The range of Year is from 70 to 82

range(Auto$origin)

## [1] 1 3

The range of Origin is from 1 to 3

1c.

mean(Auto$mpg) #23.44592

## [1] 23.44592

sd(Auto$mpg) #7.805007

## [1] 7.805007

The mean for mpg is 23.44592 and the standard deviation for mpg is 7.805007

mean(Auto$cylinders)

## [1] 5.471939

sd(Auto$cylinders)

## [1] 1.705783

The mean for cylinders is 5.471939 and the standard deviation for cylinders is 1.705783

mean(Auto$displacement) 

## [1] 194.412

sd(Auto$displacement) 

## [1] 104.644

The mean for displacement is 194.412 and the standard deviation for displacement is 104.644

mean(Auto$horsepower) 

## [1] 104.4694

sd(Auto$horsepower) 

## [1] 38.49116

The mean for horsepower is 104.644 and the standard deviation for horsepower is 38.49116

mean(Auto$weight) 

## [1] 2977.584

sd(Auto$weight) 

## [1] 849.4026

The mean for weight is 2977.584 and the standard deviation for weight is 849.4026

mean(Auto$acceleration) 

## [1] 15.54133

sd(Auto$acceleration) 

## [1] 2.758864

The mean for acceleration is 15.54133 and the standard deviation for acceleration is 2.758864

mean(Auto$year) 

## [1] 75.97959

sd(Auto$year) 

## [1] 3.683737

The mean for year is 75.97959 and the standard deviation for year is 3.683737

mean(Auto$origin) 

## [1] 1.576531

sd(Auto$origin) 

## [1] 0.8055182

The mean for origin is 1.576531 and the standard deviation for origin is 0.8055182

1d.

r <- Auto[-c(10:84),]
view(r)

I did 10:84 because when I did 10:85, it did not include row 86, and I wanted 86.

range(r$mpg) 

## [1] 11.0 46.6

mean(r$mpg)

## [1] 24.36845

sd(r$mpg)

## [1] 7.880898

range = 11 to 46.6, mean = 24.36845, standard deviation = 7.880898

range(r$cylinders) 

## [1] 3 8

mean(r$cylinders)

## [1] 5.381703

sd(r$cylinders) 

## [1] 1.658135

range = 3 to 8, mean = 5.381703, standard deviation = 1.658135

range(r$displacement) 

## [1]  68 455

mean(r$displacement) 

## [1] 187.7539

sd(r$displacement) 

## [1] 99.93949

range = 68 to 455, mean = 187.7539, standard deviation = 99.93949

range(r$horsepower) 

## [1]  46 230

mean(r$horsepower) 

## [1] 100.9558

sd(r$horsepower) 

## [1] 35.89557

range = 46 to 230, mean = 100.9558, standard deviation = 35.89557

range(r$weight) 

## [1] 1649 4997

mean(r$weight) 

## [1] 2939.644

sd(r$weight) 

## [1] 812.6496

range = 1649 to 4997, mean = 2939.644, standard deviation = 812.6496

range(r$acceleration) 

## [1]  8.5 24.8

mean(r$acceleration) 

## [1] 15.7183

sd(r$acceleration) 

## [1] 2.693813

range = 8.5 to 24.8, mean = 15.7183, standard deviation = 2.693813

range(r$year) 

## [1] 70 82

mean(r$year) 

## [1] 77.13249

sd(r$year) 

## [1] 3.110026

range = 70 to 82, mean = 77.13249, standard deviation = 3.110026

range(r$origin)

## [1] 1 3

mean(r$origin) 

## [1] 1.599369

sd(r$origin) 

## [1] 0.8193079

range = 1 to 3, mean = 1.599369, standard deviation = 0.8193079

1e.

pairs(~mpg + weight + acceleration, Auto)

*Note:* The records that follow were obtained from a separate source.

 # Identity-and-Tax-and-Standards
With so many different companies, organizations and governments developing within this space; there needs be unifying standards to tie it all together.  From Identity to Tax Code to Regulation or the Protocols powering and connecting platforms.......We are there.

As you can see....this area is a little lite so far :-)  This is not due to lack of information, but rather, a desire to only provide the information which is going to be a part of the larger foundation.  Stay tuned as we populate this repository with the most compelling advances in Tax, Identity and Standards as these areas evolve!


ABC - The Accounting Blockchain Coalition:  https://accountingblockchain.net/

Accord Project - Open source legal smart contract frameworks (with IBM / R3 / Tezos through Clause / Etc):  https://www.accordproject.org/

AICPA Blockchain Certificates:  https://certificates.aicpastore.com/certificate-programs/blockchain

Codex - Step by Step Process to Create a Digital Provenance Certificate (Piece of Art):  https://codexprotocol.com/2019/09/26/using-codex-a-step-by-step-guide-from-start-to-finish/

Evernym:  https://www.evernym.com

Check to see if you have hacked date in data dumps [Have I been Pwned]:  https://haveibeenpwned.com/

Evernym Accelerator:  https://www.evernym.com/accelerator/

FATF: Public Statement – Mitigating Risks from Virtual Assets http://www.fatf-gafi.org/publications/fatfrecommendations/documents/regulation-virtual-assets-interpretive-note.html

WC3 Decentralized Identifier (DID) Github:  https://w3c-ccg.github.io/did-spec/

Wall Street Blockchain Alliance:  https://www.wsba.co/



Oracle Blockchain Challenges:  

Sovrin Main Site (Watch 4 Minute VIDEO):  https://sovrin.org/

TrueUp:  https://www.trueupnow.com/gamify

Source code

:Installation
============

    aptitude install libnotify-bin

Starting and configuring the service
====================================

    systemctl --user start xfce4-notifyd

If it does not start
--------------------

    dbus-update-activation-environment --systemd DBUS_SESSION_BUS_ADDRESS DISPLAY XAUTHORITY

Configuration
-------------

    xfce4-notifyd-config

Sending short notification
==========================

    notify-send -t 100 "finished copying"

We can see from the graph that as weight increases the mpg decreases. Also, we can see that cars with more weight, have less acceleration. From the plot, there is a slight positive linear relationship between mpg and acceleration.

1f.

My plot suggests that if you want a car with good mpg, then you should not get a heavy car. Also, if you have a car with good acceleration, you most likely have good mpg since there is a linear relationship

Problem 2

college<-read.csv("http://faculty.marshall.usc.edu/gareth-james/ISL/College.csv",header=TRUE)
view(college)

2b.

rownames(college) <- college[,1]
#view(college)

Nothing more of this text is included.